The Iran-linked OilRig threat actor targeted an unnamed Middle East government between February and September 2023 as part of an eight-month-long campaign.
The attack led to the theft of files and passwords and, in one instance, resulted in the deployment of a PowerShell backdoor called PowerExchange, the Symantec Threat Hunter Team, part of Broadcom, said in a report shared with The Hacker News.
The cybersecurity firm is tracking the activity under the name Crambus, noting that the adversary used the implant to "monitor incoming mails sent from an Exchange Server in
order to execute commands sent by the attackers in the form of emails, and surreptitiously forwarded results to the attackers."
Malicious activity is said to have been detected on no less than 12 computers, with backdoors and keyloggers installed on a dozen other machines, indicating a broad compromise of the target.

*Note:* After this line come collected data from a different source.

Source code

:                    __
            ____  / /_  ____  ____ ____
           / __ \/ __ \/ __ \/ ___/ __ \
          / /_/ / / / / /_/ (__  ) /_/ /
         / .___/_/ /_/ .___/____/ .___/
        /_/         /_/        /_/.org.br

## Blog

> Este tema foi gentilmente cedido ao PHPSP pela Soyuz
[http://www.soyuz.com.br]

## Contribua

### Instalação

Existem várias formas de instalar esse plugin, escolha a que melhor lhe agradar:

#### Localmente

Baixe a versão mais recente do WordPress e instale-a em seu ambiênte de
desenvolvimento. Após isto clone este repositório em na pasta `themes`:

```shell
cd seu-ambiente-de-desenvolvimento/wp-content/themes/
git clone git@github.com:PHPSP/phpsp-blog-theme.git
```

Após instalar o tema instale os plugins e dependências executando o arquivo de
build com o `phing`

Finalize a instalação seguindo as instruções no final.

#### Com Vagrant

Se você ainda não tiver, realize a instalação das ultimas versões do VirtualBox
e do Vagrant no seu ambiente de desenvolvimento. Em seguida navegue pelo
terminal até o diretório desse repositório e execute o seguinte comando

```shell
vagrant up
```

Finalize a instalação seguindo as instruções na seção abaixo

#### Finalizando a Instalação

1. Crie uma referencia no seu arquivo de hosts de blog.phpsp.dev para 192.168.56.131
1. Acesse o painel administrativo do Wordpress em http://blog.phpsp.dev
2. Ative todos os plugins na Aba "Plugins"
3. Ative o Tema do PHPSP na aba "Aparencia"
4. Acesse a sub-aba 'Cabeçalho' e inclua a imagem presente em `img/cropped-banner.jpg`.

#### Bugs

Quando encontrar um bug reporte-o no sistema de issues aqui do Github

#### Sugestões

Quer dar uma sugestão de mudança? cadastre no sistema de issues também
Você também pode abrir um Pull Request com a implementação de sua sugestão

The use of PowerExchange was first highlighted by Fortinet FortiGuard Labs in May 2023, documenting an attack chain targeting a government entity associated with the United Arab Emirates.
The implant, which monitors incoming emails to compromised mailboxes after logging into a Microsoft Exchange Server with hard-coded credentials, enables the threat actor to run arbitrary payloads and upload and download files from and to the infected host.
"Mails received with '@@' in the subject contain commands sent from the attackers, which allows them to execute arbitrary PowerShell commands, write files, and steal files," the company explained. The malware creates an Exchange rule (called 'defaultexchangerules') to filter these messages and move them to the Deleted Items folder automatically."
Also deployed alongside PowerExchange were three previously undiscovered pieces of malware, which are described below -
- Tokel, a backdoor to execute arbitrary PowerShell commands and download files
- Dirps, a trojan capable of enumerating files in a directory and executing PowerShell commands, and
- Clipog, an information stealer designed to harvest clipboard data and keystrokes
While the exact mode of initial access was not disclosed, it's suspected to have involved email phishing. Malicious activity on the government network continued until September 9, 2023.
"Crambus is a long-running and experienced espionage group that has extensive expertise in carrying out long campaigns aimed at targets of interest to Iran," Symantec said. "Its activities over the past two years demonstrate that it represents a continuing threat for organizations in the Middle East and further afield."